The UTSi process is a silicon-on-insulator (SOI) technology. With SOI
technologies, circuits are fabricated in a very thin layer of silicon on an
insulating substrate, or in a thin silicon layer that is electrically
insulated from a solid silicon substrate.
Today's complex integrated circuits are fabricated almost exclusively
in CMOS on standard silicon substrates. The availability of
inexpensive, high-quality silicon wafers and an enormous pool of
manufacturing experience, favor standard CMOS for most applications.
However, the migration toward smaller transistor dimensions, the need
to decrease power dissipation, and a desire to combine sensitive
analog circuits with complex digital circuits - particularly in
communications applications - is spurring interest in
alternatives to standard silicon technology.
Conventional CMOS processes build circuits on silicon wafers
about 500 microns thick, but all the circuitry is actually formed in
a 1 micron layer at the surface.
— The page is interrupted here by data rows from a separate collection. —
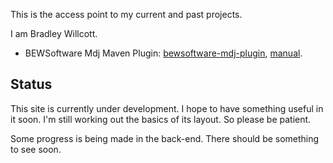 This is the access point to my current and past projects.

I am Bradley Willcott.


- BEWSoftware Mdj Maven Plugin: [bewsoftware-mdj-plugin][bmp], [manual][pm].


## Status
This site is currently under development.  I hope to have something useful in it soon.
I'm still working out the basics of its layout.  So please be patient.

Some progress is being made in the back-end.  There should be something to see soon.


[bmp]:https://github.com/bewillcott/bewsoftware-mdj-plugin "Code base"
[pm]:/bewsoftware-mdj-plugin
These standard silicon devices are
far from ideal - the circuits interact with the conductive
silicon substrate, causing many parasitic effects. In particular,
capacitance between the circuitry and the substrate causes power
consumption to increase with switching speed and creates undesirable
coupling between circuits. The bulk substrate's dispersion of
high-frequency signals precludes the construction of microwave
devices. These effects become more pronounced as advances in
manufacturing technology lead to smaller transistor dimensions and
lower operating voltages. This has caused some technologists to
assert that integrating all the functions necessary for future
wireless communications devices onto a single chip will require a new
technology.
Gallium arsenide (GaAs), the most mature alternative material
technology, may be more suitable than standard silicon CMOS for some
high-frequency devices, but it is not useful for very large digital
circuits. In spite of its long history, GaAs still faces numerous
manufacturing and device-physics challenges. More recently developed
materials (silicon-germanium, silicon carbide) are probably many
years away from being commercially viable. The most desirable
solution to future design problems would be to continue using
silicon. Silicon is unique- it is the only element with
numerous physical properties that make it inherently suited to use in
integrated circuits. The industry has an enormous investment in the
design and manufacturing of silicon circuits. For some time to come,
silicon will be the first choice, perhaps the only choice, for
fabrication of complex ICs. It will be necessary, then, to eliminate
as many undesirable bulk-silicon parasitic effects as possible.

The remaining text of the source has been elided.